Discussion Zen 5 Speculation (EPYC Turin and Strix Point/Granite Ridge - Ryzen 9000)

DisEnchantment · Sep 29, 2022

Speculate at will

naukkis · Jul 30, 2024

soresu said:
I've heard exactly the same argument about AMD FSA/HSA years back and it never amounted to anything.

It's still just GPGPU compute when you ignore the fluff.

x86 ecosystem won't have working solution. Apple does, every Apple cpu have gpu attached and working driver model to use it. AVX512 instead, how greatly it's implemented in Zen5 brings absolutely zero performance increase to desktop/mobile use cases. Because it's not used to anything as most of installed cpu base won't support it.

desrever · Jul 30, 2024

SarahKerrigan said:
This is a dubious argument.

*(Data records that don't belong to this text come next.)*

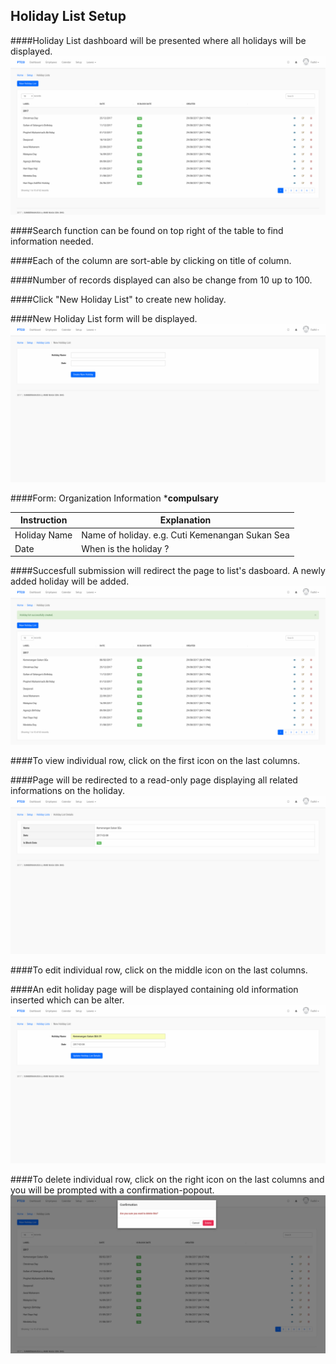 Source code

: ## Holiday List Setup

####Holiday List dashboard will be presented where all holidays will be displayed.
![Holiday Dashboard](/Images/Holiday/holiday_dashboard.png)

####Search function can be found on top right of the table to find information needed.

####Each of the column are sort-able by clicking on title of column.

####Number of records displayed can also be change from 10 up to 100.

####Click "New Holiday List" to create new holiday.

####New Holiday List form will be displayed.
![Holiday Create](/Images/Holiday/holiday_create.png)

####Form: Organization Information ***compulsary**

| Instruction  | Explanation |
| ------------- | ------------- |
| Holiday Name | Name of holiday. e.g. Cuti Kemenangan Sukan Sea |
| Date | When is the holiday ? |

####Succesfull submission will redirect the page to list's dasboard. A newly added holiday will be added.
![Holiday Success](/Images/Holiday/holiday_success.png)

####To view individual row, click on the first icon on the last columns.

####Page will be redirected to a read-only page displaying all related informations on the holiday.
![Holiday Show](/Images/Holiday/holiday_show.png)

####To edit individual row, click on the middle icon on the last columns.

####An edit holiday page will be displayed containing old information inserted which can be alter.
![Holiday Edit](/Images/Holiday/holiday_edit.png)

####To delete individual row, click on the right icon on the last columns and you will be prompted with a confirmation-popout.
![Holiday Delete](/Images/Holiday/holiday_delete.png)
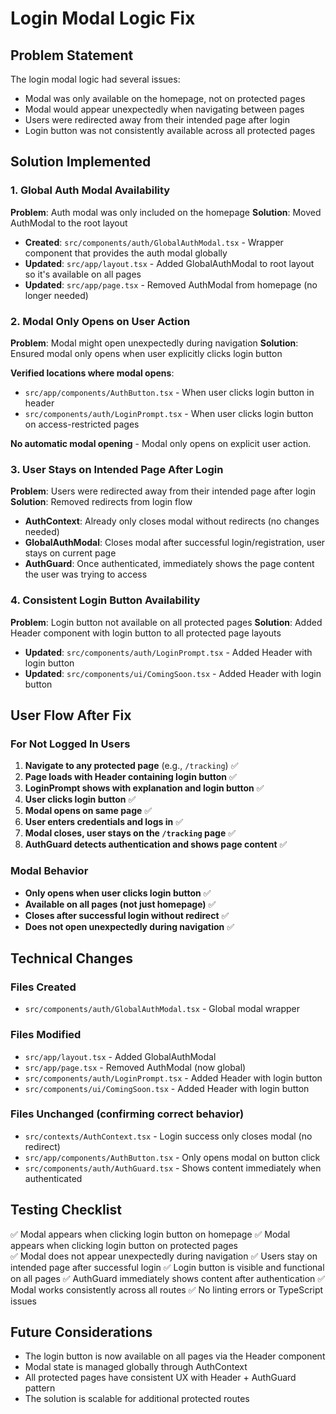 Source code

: # Login Modal Logic Fix

## Problem Statement

The login modal logic had several issues:

- Modal was only available on the homepage, not on protected pages
- Modal would appear unexpectedly when navigating between pages
- Users were redirected away from their intended page after login
- Login button was not consistently available across all protected pages

## Solution Implemented

### 1. Global Auth Modal Availability

**Problem**: Auth modal was only included on the homepage
**Solution**: Moved AuthModal to the root layout

- **Created**: `src/components/auth/GlobalAuthModal.tsx` - Wrapper component that provides the auth modal globally
- **Updated**: `src/app/layout.tsx` - Added GlobalAuthModal to root layout so it's available on all pages
- **Updated**: `src/app/page.tsx` - Removed AuthModal from homepage (no longer needed)

### 2. Modal Only Opens on User Action

**Problem**: Modal might open unexpectedly during navigation
**Solution**: Ensured modal only opens when user explicitly clicks login button

**Verified locations where modal opens**:

- `src/app/components/AuthButton.tsx` - When user clicks login button in header
- `src/components/auth/LoginPrompt.tsx` - When user clicks login button on access-restricted pages

**No automatic modal opening** - Modal only opens on explicit user action.

### 3. User Stays on Intended Page After Login

**Problem**: Users were redirected away from their intended page after login
**Solution**: Removed redirects from login flow

- **AuthContext**: Already only closes modal without redirects (no changes needed)
- **GlobalAuthModal**: Closes modal after successful login/registration, user stays on current page
- **AuthGuard**: Once authenticated, immediately shows the page content the user was trying to access

### 4. Consistent Login Button Availability

**Problem**: Login button not available on all protected pages
**Solution**: Added Header component with login button to all protected page layouts

- **Updated**: `src/components/auth/LoginPrompt.tsx` - Added Header with login button
- **Updated**: `src/components/ui/ComingSoon.tsx` - Added Header with login button

## User Flow After Fix

### For Not Logged In Users

1. **Navigate to any protected page** (e.g., `/tracking`) ✅
2. **Page loads with Header containing login button** ✅
3. **LoginPrompt shows with explanation and login button** ✅
4. **User clicks login button** ✅
5. **Modal opens on same page** ✅
6. **User enters credentials and logs in** ✅
7. **Modal closes, user stays on the `/tracking` page** ✅
8. **AuthGuard detects authentication and shows page content** ✅

### Modal Behavior

- **Only opens when user clicks login button** ✅
- **Available on all pages (not just homepage)** ✅
- **Closes after successful login without redirect** ✅
- **Does not open unexpectedly during navigation** ✅

## Technical Changes

### Files Created

- `src/components/auth/GlobalAuthModal.tsx` - Global modal wrapper

### Files Modified

- `src/app/layout.tsx` - Added GlobalAuthModal
- `src/app/page.tsx` - Removed AuthModal (now global)
- `src/components/auth/LoginPrompt.tsx` - Added Header with login button
- `src/components/ui/ComingSoon.tsx` - Added Header with login button

### Files Unchanged (confirming correct behavior)

- `src/contexts/AuthContext.tsx` - Login success only closes modal (no redirect)
- `src/app/components/AuthButton.tsx` - Only opens modal on button click
- `src/components/auth/AuthGuard.tsx` - Shows content immediately when authenticated

## Testing Checklist

✅ Modal appears when clicking login button on homepage
✅ Modal appears when clicking login button on protected pages  
✅ Modal does not appear unexpectedly during navigation
✅ Users stay on intended page after successful login
✅ Login button is visible and functional on all pages
✅ AuthGuard immediately shows content after authentication
✅ Modal works consistently across all routes
✅ No linting errors or TypeScript issues

## Future Considerations

- The login button is now available on all pages via the Header component
- Modal state is managed globally through AuthContext
- All protected pages have consistent UX with Header + AuthGuard pattern
- The solution is scalable for additional protected routes
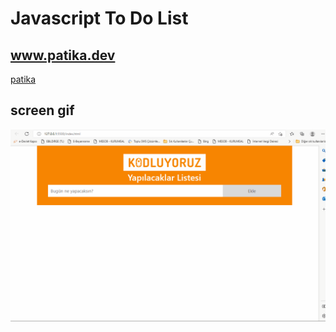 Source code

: # Javascript To Do List

## www.patika.dev

[patika](www.patika.dev)



## screen gif

![screenshot](./screen.gif) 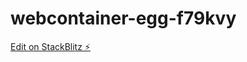 # webcontainer-egg-f79kvy

[Edit on StackBlitz ⚡️](https://stackblitz.com/edit/webcontainer-egg-f79kvy) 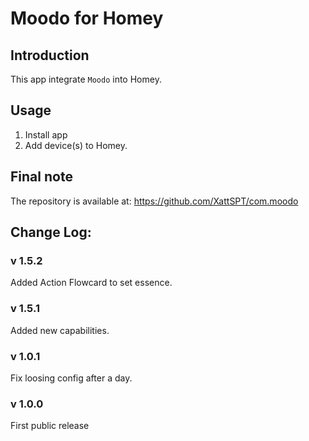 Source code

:# Moodo for Homey

## Introduction
This app integrate `Moodo` into Homey.


## Usage ##
1. Install app
2. Add device(s) to Homey.

  
## Final note ##
The repository is available at: https://github.com/XattSPT/com.moodo


## Change Log:
### v 1.5.2
Added Action Flowcard to set essence. 

### v 1.5.1
Added new capabilities. 

### v 1.0.1
Fix loosing config after a day. 

### v 1.0.0
First public release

SPEC cannot be made magically faster by a OS.

It can be optimized down to the individual tasks pretty easily, why would you even think this?

Even SPEC itself says to test with multiple OS and compilers.

FlameTail · Jul 30, 2024

naukkis said:
x86 is towards wider SIMD units. ARM side has more 128 bit execution pipes and load/store ports. Apple and Cortex-x925 with its six 128bit NEON pipes is anything but weak in SIMD execution. x86 targets high clocks and many SIMD units and load/store-ports are hard to make working together but Intel E-cores take that same ARM approach - more 128 bit execution ability and performance seems to be there for x86 too.

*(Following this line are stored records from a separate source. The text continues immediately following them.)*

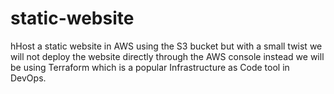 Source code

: # static-website
hHost a static website in AWS using the S3 bucket but with a small twist we will not deploy the website directly through the AWS console instead we will be using Terraform which is a popular Infrastructure as Code tool in DevOps.
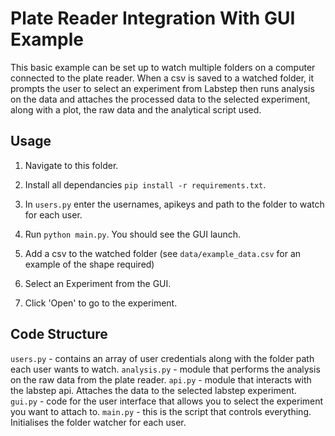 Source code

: # Plate Reader Integration With GUI Example

This basic example can be set up to watch multiple folders on a computer connected to the plate reader. When a csv is saved to a watched folder, it prompts the user to select an experiment from Labstep then runs analysis on the data and attaches the processed data to the selected experiment, along with a plot, the raw data and the analytical script used.

## Usage

1. Navigate to this folder.

2. Install all dependancies `pip install -r requirements.txt`.

2. In `users.py` enter the usernames, apikeys and path to the folder to watch for each user.

3. Run `python main.py`. You should see the GUI launch.

4. Add a csv to the watched folder (see `data/example_data.csv` for an example of the shape required)

5. Select an Experiment from the GUI.

5. Click 'Open' to go to the experiment.

## Code Structure

`users.py` - contains an array of user credentials along with the folder path each user wants to watch.
`analysis.py` - module that performs the analysis on the raw data from the plate reader.
`api.py` - module that interacts with the labstep api. Attaches the data to the selected labstep experiment.
`gui.py` - code for the user interface that allows you to select the experiment you want to attach to.
`main.py` - this is the script that controls everything. Initialises the folder watcher for each user.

There's certainly some interesting discussions to be had about design choices in modern CPUs.

Wider SIMD units vs More SIMD units

Monolithic Decoder vs Clustered Decoders

uOP caches vs No uOP cache

L1/L2 cache vs L0/L1/L2/L3 cache

SarahKerrigan · Jul 30, 2024

desrever said:
It can be optimized down to the individual tasks pretty easily, why would you even think this?

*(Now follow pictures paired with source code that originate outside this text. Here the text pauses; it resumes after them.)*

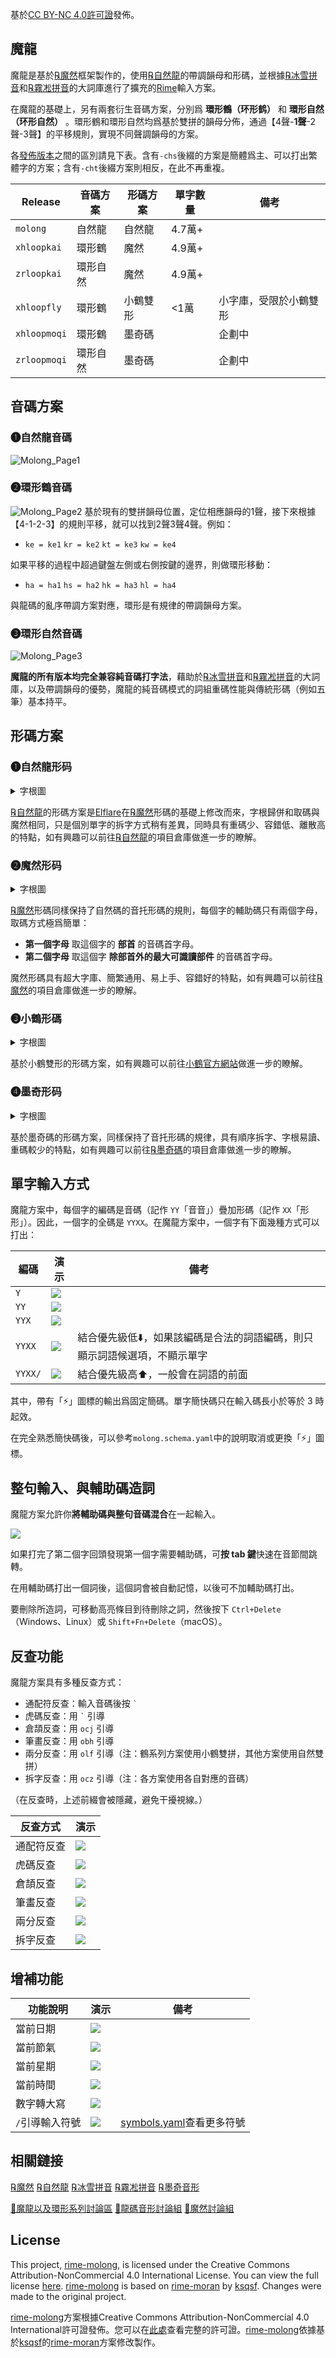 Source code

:基於[CC BY-NC 4.0許可證](LICENSE)發佈。

## 魔龍

魔龍是基於[℞魔然](https://github.com/ksqsf/rime-moran)框架製作的，使用[℞自然龍](https://github.com/Elflare/rime-zrlong)的帶調韻母和形碼，並根據[℞冰雪拼音](https://github.com/hanzi-chai/rime-snow-pinyin)和[℞霧凇拼音](https://github.com/iDvel/rime-ice)的大詞庫進行了擴充的[Rime](https://rime.im/)輸入方案。

在魔龍的基礎上，另有兩套衍生音碼方案，分別爲 **環形鶴（环形鹤）** 和 **環形自然（环形自然）** 。環形鶴和環形自然均爲基於雙拼的韻母分佈，通過【4聲-**1聲**-2聲-3聲】的平移規則，實現不同聲調韻母的方案。

各[發佈版本](https://github.com/jack2game/rime-molong/releases)之間的區別請見下表。含有`-chs`後綴的方案是簡體爲主、可以打出繁體字的方案；含有`-cht`後綴方案則相反，在此不再重複。

| Release      | 音碼方案 | 形碼方案 | 單字數量  | 備考          |
| ------------ | ---- | ---- | ----- | ----------- |
| `molong`     | 自然龍  | 自然龍  | 4.7萬+ |             |
| `xhloopkai`  | 環形鶴  | 魔然   | 4.9萬+ |             |
| `zrloopkai`  | 環形自然 | 魔然   | 4.9萬+ |             |
| `xhloopfly`  | 環形鶴  | 小鶴雙形 | <1萬   | 小字庫，受限於小鶴雙形 |
| `xhloopmoqi` | 環形鶴  | 墨奇碼  |       | 企劃中         |
| `zrloopmoqi` | 環形自然 | 墨奇碼  |       | 企劃中         |


## 音碼方案
### ❶自然龍音碼
![Molong_Page1](https://github.com/jack2game/rime-molong/assets/16070158/bc588c94-21cd-4868-99ac-1b459e9509e1)

### ❷環形鶴音碼
![Molong_Page2](https://github.com/jack2game/rime-molong/assets/16070158/747a0c49-e4bf-4a69-92ac-941e97e2c763)
基於現有的雙拼韻母位置，定位相應韻母的1聲，接下來根據【4-1-2-3】的規則平移，就可以找到2聲3聲4聲。例如：
- `ke = ke1` `kr = ke2` `kt = ke3` `kw = ke4`

如果平移的過程中超過鍵盤左側或右側按鍵的邊界，則做環形移動：
- `ha = ha1` `hs = ha2` `hk = ha3` `hl = ha4`

與龍碼的亂序帶調方案對應，環形是有規律的帶調韻母方案。

### ❸環形自然音碼
![Molong_Page3](https://github.com/jack2game/rime-molong/assets/16070158/2c131c26-1d33-4d5c-87f3-2215c25b05d7)

**魔龍的所有版本均完全兼容純音碼打字法**，藉助於[℞冰雪拼音](https://github.com/hanzi-chai/rime-snow-pinyin)和[℞霧凇拼音](https://github.com/iDvel/rime-ice)的大詞庫，以及帶調韻母的優勢，魔龍的純音碼模式的詞組重碼性能與傳統形碼（例如五筆）基本持平。
## 形碼方案
### ❶自然龍形码
<details>

<summary>字根圖</summary>

![moran](https://github.com/jack2game/rime-molong/assets/16070158/5a870436-d4e6-4b2e-a69a-1d9927294222)
（Credit：@更漏子 製圖）

</details>

[℞自然龍](https://github.com/Elflare/rime-zrlong)的形碼方案是[Elflare](https://github.com/Elflare)在[℞魔然](https://github.com/ksqsf/rime-moran)形碼的基礎上修改而來，字根歸併和取碼與魔然相同，只是個別單字的拆字方式稍有差異，同時具有重碼少、容錯低、離散高的特點，如有興趣可以前往[℞自然龍](https://github.com/Elflare/rime-zrlong)的項目倉庫做進一步的瞭解。

### ❷魔然形码
<details>

<summary>字根圖</summary>

![moran](https://github.com/jack2game/rime-molong/assets/16070158/5a870436-d4e6-4b2e-a69a-1d9927294222)
（Credit：@更漏子 製圖）

</details>

[℞魔然](https://github.com/ksqsf/rime-moran)形碼同樣保持了自然碼的音托形碼的規則，每個字的輔助碼只有兩個字母，取碼方式極爲簡單：
- **第一個字母** 取這個字的 **部首** 的音碼首字母。
- **第二個字母** 取這個字 **除部首外的最大可識讀部件** 的音碼首字母。

魔然形碼具有超大字庫、簡繁通用、易上手、容錯好的特點，如有興趣可以前往[℞魔然](https://github.com/ksqsf/rime-moran)的項目倉庫做進一步的瞭解。

### ❸小鶴形碼

<details>

<summary>字根圖</summary>

![xhzg](https://github.com/jack2game/rime-molong/assets/16070158/c48aaa4d-fa3d-4ff8-83dd-663d18e8781d)

</details>

基於小鶴雙形的形碼方案，如有興趣可以前往[小鶴官方網站](https://flypy.cc/#/ux)做進一步的瞭解。

### ❹墨奇形码

<details>

<summary>字根圖</summary>

![Molong_Page4](https://github.com/jack2game/rime-molong/assets/16070158/63572000-632b-4511-8159-406776853e3b)

</details>

基於墨奇碼的形碼方案，同樣保持了音托形碼的規律，具有順序拆字、字根易讀、重碼較少的特點，如有興趣可以前往[℞墨奇碼](https://github.com/gaboolic/rime-shuangpin-fuzhuma/wiki/%E5%A2%A8%E5%A5%87%E7%A0%81%E6%8B%86%E5%88%86%E8%A7%84%E5%88%99)的項目倉庫做進一步的瞭解。


## 單字輸入方式

魔龍方案中，每個字的編碼是音碼（記作 `YY`「音音」）疊加形碼（記作 `XX`「形形」）。因此，一個字的全碼是 `YYXX`。在魔龍方案中，一個字有下面幾種方式可以打出：

| 編碼      | 演示                                                                                                        | 備考                                     |
| ------- | --------------------------------------------------------------------------------------------------------- | -------------------------------------- |
| `Y`     | <img src="https://github.com/jack2game/rime-molong/assets/16070158/c57f482a-261e-4390-ac57-83e1de3f9e21"> |                                        |
| `YY`    | <img src="https://github.com/jack2game/rime-molong/assets/16070158/659635ef-dc0c-408c-b7a6-0786cb2eda9d"> |                                        |
| `YYX`   | <img src="https://github.com/jack2game/rime-molong/assets/16070158/8460d133-281d-48a0-8155-43908bee9dc6"> |                                        |
| `YYXX`  | <img src="https://github.com/jack2game/rime-molong/assets/16070158/6646ccb6-43ff-49a7-a8ad-724f3c9d3e2b"> | 結合優先級低⬇️，如果該編碼是合法的詞語編碼，則只顯示詞語候選項，不顯示單字 |
| `YYXX/` | <img src="https://github.com/jack2game/rime-molong/assets/16070158/2dd3ed1d-eb33-4dd3-8762-052e747598ba"> | 結合優先級高⬆️，一般會在詞語的前面                     |

其中，帶有「⚡️」圖標的輸出爲固定簡碼。單字簡快碼只在輸入碼長小於等於 3 時起效。

在完全熟悉簡快碼後，可以參考`molong.schema.yaml`中的說明取消或更換「⚡️」圖標。


## 整句輸入、與輔助碼造詞
魔龍方案允許你**將輔助碼與整句音碼混合**在一起輸入。

<img src="https://github.com/jack2game/rime-molong/assets/16070158/42465986-7691-48f1-be0e-b6a64aff797e">

如果打完了第二個字回頭發現第一個字需要輔助碼，可**按 tab 鍵**快速在音節間跳轉。

在用輔助碼打出一個詞後，這個詞會被自動記憶，以後可不加輔助碼打出。

要刪除所造詞，可移動高亮條目到待刪除之詞，然後按下 `Ctrl+Delete` （Windows、Linux）或 `Shift+Fn+Delete`（macOS）。


## 反查功能
魔龍方案具有多種反查方式：
- 通配符反查：輸入音碼後按 `` ` ``
- 虎碼反查：用 `` ` `` 引導
- 倉頡反查：用 ``ocj`` 引導
- 筆畫反查：用 ``obh`` 引導
- 兩分反查：用 ``olf`` 引導（注：鶴系列方案使用小鶴雙拼，其他方案使用自然雙拼）
- 拆字反查：用 ``ocz`` 引導（注：各方案使用各自對應的音碼）

（在反查時，上述前綴會被隱藏，避免干擾視線。）

| 反查方式  | 演示                                                                                                        |
| ----- | --------------------------------------------------------------------------------------------------------- |
| 通配符反查 | <img src="https://github.com/jack2game/rime-molong/assets/16070158/73c5fc63-7ad8-4fcc-8f18-c6aceb65b530"> |
| 虎碼反查  | <img src="https://github.com/jack2game/rime-molong/assets/16070158/fa6ee644-c451-472b-a4cf-4200d9686f49"> |
| 倉頡反查  | <img src="https://github.com/jack2game/rime-molong/assets/16070158/1f58295e-37f9-4f27-8ce1-401e5e7cc00f"> |
| 筆畫反查  | <img src="https://github.com/jack2game/rime-molong/assets/16070158/b8832cb7-f965-4434-9701-84819f904f87"> |
| 兩分反查  | <img src="https://github.com/jack2game/rime-molong/assets/16070158/398a0b1f-ec03-4ec9-8f65-54858a3475b8"> |
| 拆字反查  | <img src="https://github.com/jack2game/rime-molong/assets/16070158/a6eed195-4b1d-4596-bdd9-7bb96f98cdb1"> |

## 增補功能

| 功能說明      | 演示                                                                                                        | 備考                                                                                                  |
| --------- | --------------------------------------------------------------------------------------------------------- | --------------------------------------------------------------------------------------------------- |
| 當前日期      | <img src="https://github.com/jack2game/rime-molong/assets/16070158/d46dc050-99d7-4894-ba84-d7ad480f52f3"> |                                                                                                     |
| 當前節氣      | <img src="https://github.com/jack2game/rime-molong/assets/16070158/e816eea4-ad71-454c-a6cd-10568375584c"> |                                                                                                     |
| 當前星期      | <img src="https://github.com/jack2game/rime-molong/assets/16070158/a965c249-3e1b-4b75-aada-a7573a6110ea"> |                                                                                                     |
| 當前時間      | <img src="https://github.com/jack2game/rime-molong/assets/16070158/e6c4a829-84d2-45df-a5b5-7f6bc86a0154"> |                                                                                                     |
| 數字轉大寫     | <img src="https://github.com/jack2game/rime-molong/assets/16070158/2861499d-1b52-4172-993f-ea48948c8e0d"> |                                                                                                     |
| `/`引導輸入符號 | <img src="https://github.com/jack2game/rime-molong/assets/16070158/aa2548a3-9ec2-4c2d-9288-97428392e846"> | [symbols.yaml](https://github.com/jack2game/rime-molong/blob/main/molong-chs/symbols.yaml)查看更多符號 |

## 相關鏈接
[℞魔然](https://github.com/ksqsf/rime-moran)  [℞自然龍](https://github.com/Elflare/rime-zrlong)  [℞冰雪拼音](https://github.com/hanzi-chai/rime-snow-pinyin)  [℞霧凇拼音](https://github.com/iDvel/rime-ice)  [℞墨奇音形](https://github.com/gaboolic/rime-shuangpin-fuzhuma)

[💬魔龍以及環形系列討論區](https://github.com/jack2game/rime-molong/discussions)  [💬龍碼音形討論組](https://qm.qq.com/q/HMnh5u93Ik)  [💬魔然討論組](https://qm.qq.com/q/XdQPaf3fSq)


## License
This project, [rime-molong](https://github.com/jack2game/rime-molong), is licensed under the Creative Commons Attribution-NonCommercial 4.0 International License. You can view the full license [here](LICENSE). [rime-molong](https://github.com/jack2game/rime-molong) is based on [rime-moran](https://github.com/ksqsf/rime-moran) by [ksqsf](https://github.com/ksqsf). Changes were made to the original project.

[rime-molong](https://github.com/jack2game/rime-molong)方案根據Creative Commons Attribution-NonCommercial 4.0 International許可證發佈。您可以在[此處](LICENSE)查看完整的許可證。[rime-molong](https://github.com/jack2game/rime-molong)依據基於[ksqsf](https://github.com/ksqsf)的[rime-moran](https://github.com/ksqsf/rime-moran)方案修改製作。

Even SPEC itself says to test with multiple OS and compilers.

Nah, explain in depth. What "optimization" can an OS do to make SPEC faster?

DavidC1 · Jul 30, 2024

SarahKerrigan said:
To the extent it failed at all (which it didn't, really, but it obviously isn't with us anymore) - there are reasons way beyond that; every gen late, most of them missing clock targets, IBM having damn near miraculous execution in the early 2000s, general decline of the RISC/UNIX market after K8, perception by potential Itanium OEMs that HP was structurally privileged in IPF, etc, etc, etc, etc

Intel probably really didn't believe in the project as they claim they did. Because the money flow never existed with Itanium to really matter, and a goal of business is to make money.

There are many projects that continued despite the reluctance of the creator because it turned out to be massively financially successful, since even the creator of the project did not forsee what the market saw. Intel demonstrated time and time again when the money is at stake, they eventually come around.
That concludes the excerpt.